EXERCISE OBJECTIVE ▸ Within the data beneath, some lines may hold the word "tensorboard". Give the number of those lines and nothing else.

Saved data entries:
* * *
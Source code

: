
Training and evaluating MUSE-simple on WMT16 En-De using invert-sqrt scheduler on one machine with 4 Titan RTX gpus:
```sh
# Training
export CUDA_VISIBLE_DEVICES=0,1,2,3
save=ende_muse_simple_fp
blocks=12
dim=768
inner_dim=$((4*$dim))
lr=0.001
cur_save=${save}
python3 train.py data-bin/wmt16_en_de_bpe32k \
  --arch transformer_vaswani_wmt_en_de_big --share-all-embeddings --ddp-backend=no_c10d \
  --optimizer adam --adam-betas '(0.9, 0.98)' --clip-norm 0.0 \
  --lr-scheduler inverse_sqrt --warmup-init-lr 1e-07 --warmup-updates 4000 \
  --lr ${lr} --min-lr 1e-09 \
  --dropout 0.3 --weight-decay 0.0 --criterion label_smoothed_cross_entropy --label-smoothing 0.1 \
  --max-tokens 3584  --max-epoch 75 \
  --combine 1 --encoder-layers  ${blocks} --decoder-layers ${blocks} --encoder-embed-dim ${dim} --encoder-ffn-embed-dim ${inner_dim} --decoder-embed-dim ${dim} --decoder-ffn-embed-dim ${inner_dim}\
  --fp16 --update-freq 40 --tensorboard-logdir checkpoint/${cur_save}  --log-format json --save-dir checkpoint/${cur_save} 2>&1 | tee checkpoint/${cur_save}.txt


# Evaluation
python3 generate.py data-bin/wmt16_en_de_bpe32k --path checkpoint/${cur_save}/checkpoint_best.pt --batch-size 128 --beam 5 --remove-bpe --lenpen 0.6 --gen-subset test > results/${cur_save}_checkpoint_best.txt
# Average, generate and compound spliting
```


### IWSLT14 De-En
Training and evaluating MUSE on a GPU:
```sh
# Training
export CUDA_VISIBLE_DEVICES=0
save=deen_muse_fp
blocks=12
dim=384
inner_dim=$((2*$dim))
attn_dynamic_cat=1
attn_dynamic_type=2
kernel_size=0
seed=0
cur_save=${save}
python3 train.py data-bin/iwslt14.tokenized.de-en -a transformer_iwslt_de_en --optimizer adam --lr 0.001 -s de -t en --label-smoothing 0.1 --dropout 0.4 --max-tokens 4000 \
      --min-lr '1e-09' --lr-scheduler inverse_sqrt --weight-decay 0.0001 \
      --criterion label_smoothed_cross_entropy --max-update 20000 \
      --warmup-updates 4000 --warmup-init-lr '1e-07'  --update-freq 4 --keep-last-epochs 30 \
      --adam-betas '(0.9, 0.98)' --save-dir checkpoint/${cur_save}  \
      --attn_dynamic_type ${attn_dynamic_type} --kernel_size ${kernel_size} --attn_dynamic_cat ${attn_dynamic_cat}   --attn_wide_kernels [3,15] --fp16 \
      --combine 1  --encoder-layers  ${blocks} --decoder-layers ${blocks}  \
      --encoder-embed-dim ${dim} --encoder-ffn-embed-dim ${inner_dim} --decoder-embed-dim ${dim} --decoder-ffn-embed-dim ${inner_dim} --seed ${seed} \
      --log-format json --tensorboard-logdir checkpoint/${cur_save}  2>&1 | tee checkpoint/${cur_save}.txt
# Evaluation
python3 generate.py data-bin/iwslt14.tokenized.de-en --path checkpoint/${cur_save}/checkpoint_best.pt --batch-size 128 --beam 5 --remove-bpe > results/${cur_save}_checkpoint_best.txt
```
* * *
ANSWER TO THE PROBLEM ▸ 2